**Exercise requirements:** Please set down the data word for word; images do not go in the copy.

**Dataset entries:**

■ ■ ■ ■ ■

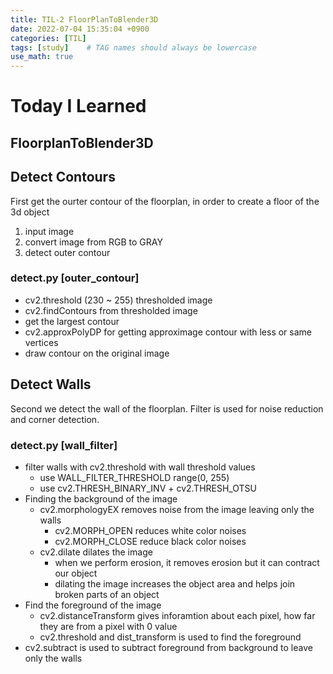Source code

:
 ```yaml
---
title: TIL-2 FloorPlanToBlender3D
date: 2022-07-04 15:35:04 +0900
categories: [TIL]
tags: [study]    # TAG names should always be lowercase
use_math: true
--- 
```


# **Today I Learned**

## **FloorplanToBlender3D**
 
## **Detect Contours**
First get the ourter contour of the floorplan, in order to create a floor of the 3d object
1. input image
2. convert image from RGB to GRAY
3. detect outer contour

### **detect.py [outer_contour]**
- cv2.threshold (230 ~ 255) thresholded image
- cv2.findContours from thresholded image
- get the largest contour
- cv2.approxPolyDP for getting approximage contour with less or same vertices
- draw contour on the original image

## **Detect Walls**
Second we detect the wall of the floorplan. Filter is used for noise reduction and corner detection.

### **detect.py [wall_filter]**

- filter walls with cv2.threshold with wall threshold values
  - use WALL_FILTER_THRESHOLD range(0, 255)
  - use cv2.THRESH_BINARY_INV + cv2.THRESH_OTSU
- Finding the background of the image
  - cv2.morphologyEX removes noise from the image leaving only the walls
    - cv2.MORPH_OPEN reduces white color noises
    - cv2.MORPH_CLOSE reduce black color noises
  - cv2.dilate dilates the image
    - when we perform erosion, it removes erosion but it can contract our object
    - dilating the image increases the object area and helps join broken parts of an object
- Find the foreground of the image
  - cv2.distanceTransform gives inforamtion about each pixel, how far they are from a pixel with 0 value
  - cv2.threshold and dist_transform is used to find the foreground
- cv2.subtract is used to subtract foreground from background to leave only the walls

■ ■ ■ ■ ■

**Expected answer:**
Source code

:
 ```yaml
---
title: TIL-2 FloorPlanToBlender3D
date: 2022-07-04 15:35:04 +0900
categories: [TIL]
tags: [study]    # TAG names should always be lowercase
use_math: true
--- 
```


# **Today I Learned**

## **FloorplanToBlender3D**
 
## **Detect Contours**
First get the ourter contour of the floorplan, in order to create a floor of the 3d object
1. input image
2. convert image from RGB to GRAY
3. detect outer contour

### **detect.py [outer_contour]**
- cv2.threshold (230 ~ 255) thresholded image
- cv2.findContours from thresholded image
- get the largest contour
- cv2.approxPolyDP for getting approximage contour with less or same vertices
- draw contour on the original image

## **Detect Walls**
Second we detect the wall of the floorplan. Filter is used for noise reduction and corner detection.

### **detect.py [wall_filter]**

- filter walls with cv2.threshold with wall threshold values
  - use WALL_FILTER_THRESHOLD range(0, 255)
  - use cv2.THRESH_BINARY_INV + cv2.THRESH_OTSU
- Finding the background of the image
  - cv2.morphologyEX removes noise from the image leaving only the walls
    - cv2.MORPH_OPEN reduces white color noises
    - cv2.MORPH_CLOSE reduce black color noises
  - cv2.dilate dilates the image
    - when we perform erosion, it removes erosion but it can contract our object
    - dilating the image increases the object area and helps join broken parts of an object
- Find the foreground of the image
  - cv2.distanceTransform gives inforamtion about each pixel, how far they are from a pixel with 0 value
  - cv2.threshold and dist_transform is used to find the foreground
- cv2.subtract is used to subtract foreground from background to leave only the walls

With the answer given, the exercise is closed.